══ PROVIDED RECORDS

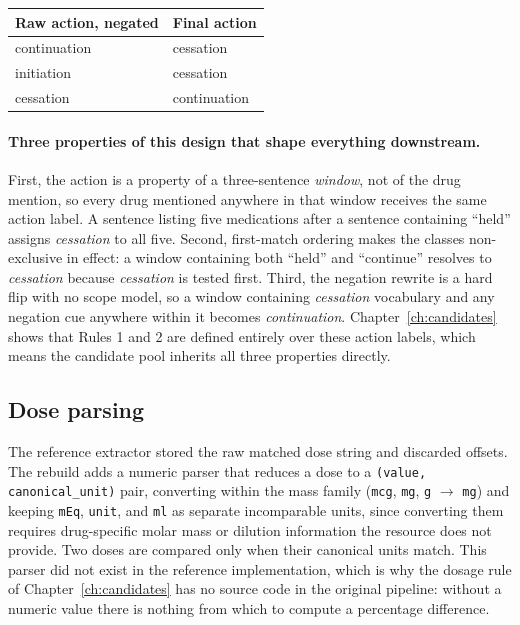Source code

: \begin{center}
\begin{tabular}{ll}
\toprule
\textbf{Raw action, negated} & \textbf{Final action} \\
\midrule
continuation & cessation \\
initiation   & cessation \\
cessation    & continuation \\
\bottomrule
\end{tabular}
\end{center}

\paragraph{Three properties of this design that shape everything downstream.}
First, the action is a property of a three-sentence \emph{window}, not of the
drug mention, so every drug mentioned anywhere in that window receives the same
action label. A sentence listing five medications after a sentence containing
``held'' assigns \emph{cessation} to all five. Second, first-match ordering
makes the classes non-exclusive in effect: a window containing both ``held'' and
``continue'' resolves to \emph{cessation} because \emph{cessation} is tested
first. Third, the negation rewrite is a hard flip with no scope model, so a
window containing \emph{cessation} vocabulary and any negation cue anywhere
within it becomes \emph{continuation}. Chapter~\ref{ch:candidates} shows that
Rules 1 and 2 are defined entirely over these action labels, which means the
candidate pool inherits all three properties directly.

\subsection{Dose parsing}

The reference extractor stored the raw matched dose string and discarded
offsets. The rebuild adds a numeric parser that reduces a dose to a
\texttt{(value, canonical\_unit)} pair, converting within the mass family
(\texttt{mcg}, \texttt{mg}, \texttt{g} $\rightarrow$ \texttt{mg}) and keeping
\texttt{mEq}, \texttt{unit}, and \texttt{ml} as separate incomparable units,
since converting them requires drug-specific molar mass or dilution information
the resource does not provide. Two doses are compared only when their canonical
units match. This parser did not exist in the reference implementation, which is
why the dosage rule of Chapter~\ref{ch:candidates} has no source code in the
original pipeline: without a numeric value there is nothing from which to
compute a percentage difference.


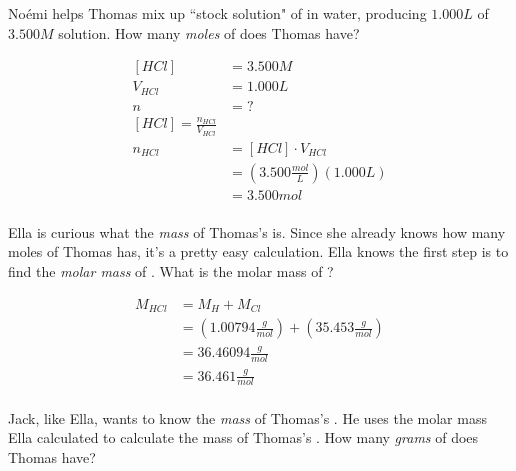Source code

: \documentclass[11pt,addpoints]{exam}   	%
\begin{document}
\begin{questions}
\vspace{0.2in}


\question[5] No\'emi helps Thomas mix up ``stock solution" of  in water, producing $1.000 L$ of $3.500 M$  solution.
How many \emph{moles} of  does Thomas have?

\begin{solution}
\begin{equation} 
\begin{split}
    [HCl] &= 3.500 M \\
    V_{HCl} &= 1.000 L\\
    n &= ?\\
    [HCl] = \frac{n_{HCl}}{V_{HCl}} \\
    n_{HCl} &= [HCl] \cdot V_{HCl} \\
                 &= (3.500 \frac{mol}{L})(1.000 L) \\
                 &= 3.500 mol \\
 \end{split}
 \end{equation}
\end{solution}

\vspace{0.2in}


\question[5] Ella is curious what the \emph{mass} of Thomas's  is. Since she already knows how many moles of  Thomas has, it's a pretty easy calculation.
Ella knows the first step is to find the \emph{molar mass} of .
What is the molar mass of ?

\begin{solution}
\begin{equation} 
\begin{split}
    M_{HCl} &= M_{H} + M_{Cl} \\
                  &= (1.00794 \frac{g}{mol}) + (35.453 \frac{g}{mol}) \\
                  &= 36.46094 \frac{g}{mol} \\
                  &= 36.461 \frac{g}{mol} \\
 \end{split}
 \end{equation}
\end{solution}

\vspace{0.2in}

\question[5] Jack, like Ella, wants to know the \emph{mass} of Thomas's . He uses the molar mass Ella calculated to calculate the mass of Thomas's .
How many \emph{grams} of  does Thomas have?


\end{questions}
\end{document}
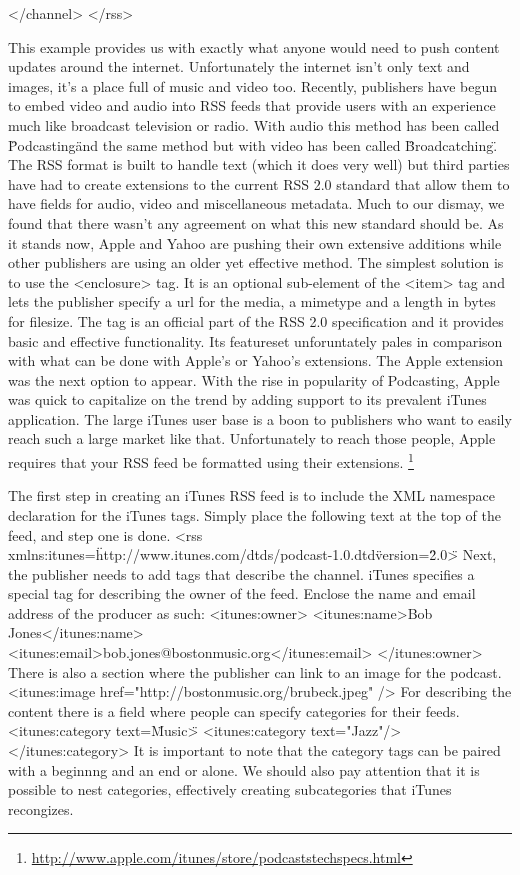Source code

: \documentclass[a4paper,12pt]{report}
\begin{document}
  </channel>
</rss>

This example provides us with exactly what anyone would need to push content updates around the internet.
Unfortunately the internet isn't only text and images, it's a place full of music and video too.
Recently, publishers have begun to embed video and audio into RSS feeds that provide users with an experience much like broadcast television or radio.
With audio this method has been called \"Podcasting\" and the same method but with video has been called \"Broadcatching\".
The RSS format is built to handle text (which it does very well) but third parties have had to create extensions to the current RSS 2.0 standard that allow them to have fields for audio, video and miscellaneous metadata.
Much to our dismay, we found that there wasn't any agreement on what this new standard should be.
As it stands now, Apple and Yahoo are pushing their own extensive additions while other publishers are using an older yet effective method.
The simplest solution is to use the <enclosure> tag.
It is an optional sub-element of the <item> tag and lets the publisher specify a url for the media, a mimetype and a length in bytes for filesize.
The tag is an official part of the RSS 2.0 specification and it provides basic and effective functionality.
Its featureset unforuntately pales in comparison with what can be done with Apple's or Yahoo's extensions.
The Apple extension was the next option to appear.
With the rise in popularity of Podcasting, Apple was quick to capitalize on the trend by adding support to its prevalent iTunes application.
The large iTunes user base is a boon to publishers who want to easily reach such a large market like that.
Unfortunately to reach those people, Apple requires that your RSS feed be formatted using their extensions. \footnote{\url{http://www.apple.com/itunes/store/podcaststechspecs.html}}

The first step in creating an iTunes RSS feed is to include the XML namespace declaration for the iTunes tags.
Simply place the following text at the top of the feed, and step one is done.
<rss xmlns:itunes=\"http://www.itunes.com/dtds/podcast-1.0.dtd\" version=\"2.0\">
Next, the publisher needs to add tags that describe the channel.
iTunes specifies a special tag for describing the owner of the feed.
Enclose the name and email address of the producer as such:
  <itunes:owner>
    <itunes:name>Bob Jones</itunes:name>
    <itunes:email>bob.jones@bostonmusic.org</itunes:email>
  </itunes:owner>
There is also a section where the publisher can link to an image for the podcast.
   <itunes:image href="http://bostonmusic.org/brubeck.jpeg" />
For describing the content there is a field where people can specify categories for their feeds.
	<itunes:category text=\"Music\">
      <itunes:category text="Jazz"/>
   </itunes:category>
It is important to note that the category tags can be paired with a beginnng and an end or alone.
We should also pay attention that it is possible to nest categories, effectively creating subcategories that iTunes recongizes.
\end{document}
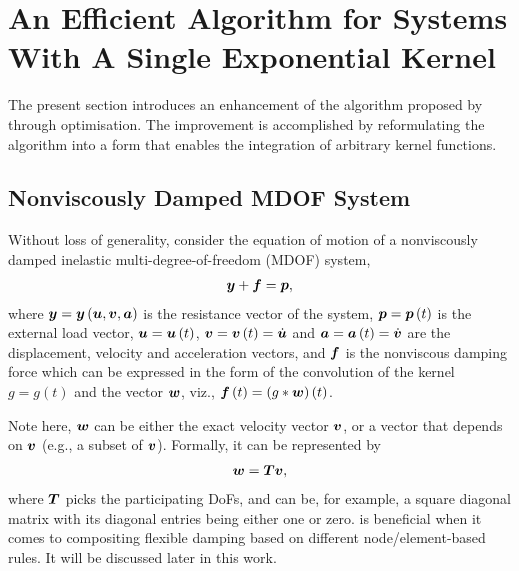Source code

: \section{An Efficient Algorithm for Systems With A Single Exponential Kernel}\label{sec:single}
The present section introduces an enhancement of the algorithm proposed by \citet{Adhikari2004} through optimisation. The improvement is accomplished by reformulating the algorithm into a form that enables the integration of arbitrary kernel functions.
\subsection{Nonviscously Damped MDOF System}
Without loss of generality, consider the equation of motion of a nonviscously damped inelastic multi-degree-of-freedom (MDOF) system,
\begin{gather}\label{eq:eom}
\bm{y}+\bm{f}=\bm{p},
\end{gather}
where $\bm{y}=\bm{y}\left(\bm{u},\bm{v},\bm{a}\right)$ is the resistance vector of the system, $\bm{p}=\bm{p}\left(t\right)$ is the external load vector, $\bm{u}=\bm{u}\left(t\right)$, $\bm{v}=\bm{v}\left(t\right)=\dot{\bm{u}}$ and $\bm{a}=\bm{a}\left(t\right)=\dot{\bm{v}}$ are the displacement, velocity and acceleration vectors, and $\bm{f}$ is the nonviscous damping force which can be expressed in the form of the convolution of the kernel $g=g\left(t\right)$ and the vector $\bm{w}$, viz., $\bm{f}\left(t\right)=\left(g*\bm{w}\right)\left(t\right)$.

Note here, $\bm{w}$ can be either the exact velocity vector $\bm{v}$, or a vector that depends on $\bm{v}$ (e.g., a subset of $\bm{v}$). Formally, it can be represented by
\begin{gather}\label{eq:wv}
\bm{w}=\bm{T}\bm{v},
\end{gather}
where $\bm{T}$ picks the participating DoFs, and can be, for example, a square diagonal matrix with its diagonal entries being either one or zero.  is beneficial when it comes to compositing flexible damping based on different node/element-based rules. It will be discussed later in this work.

════

**ABOUT THIS TASK:** Only lines with the word "categories" go in the answer. Take them all from the entries above.

**ANSWER TO THE PROBLEM:**
For describing the content there is a field where people can specify categories for their feeds.
We should also pay attention that it is possible to nest categories, effectively creating subcategories that iTunes recongizes.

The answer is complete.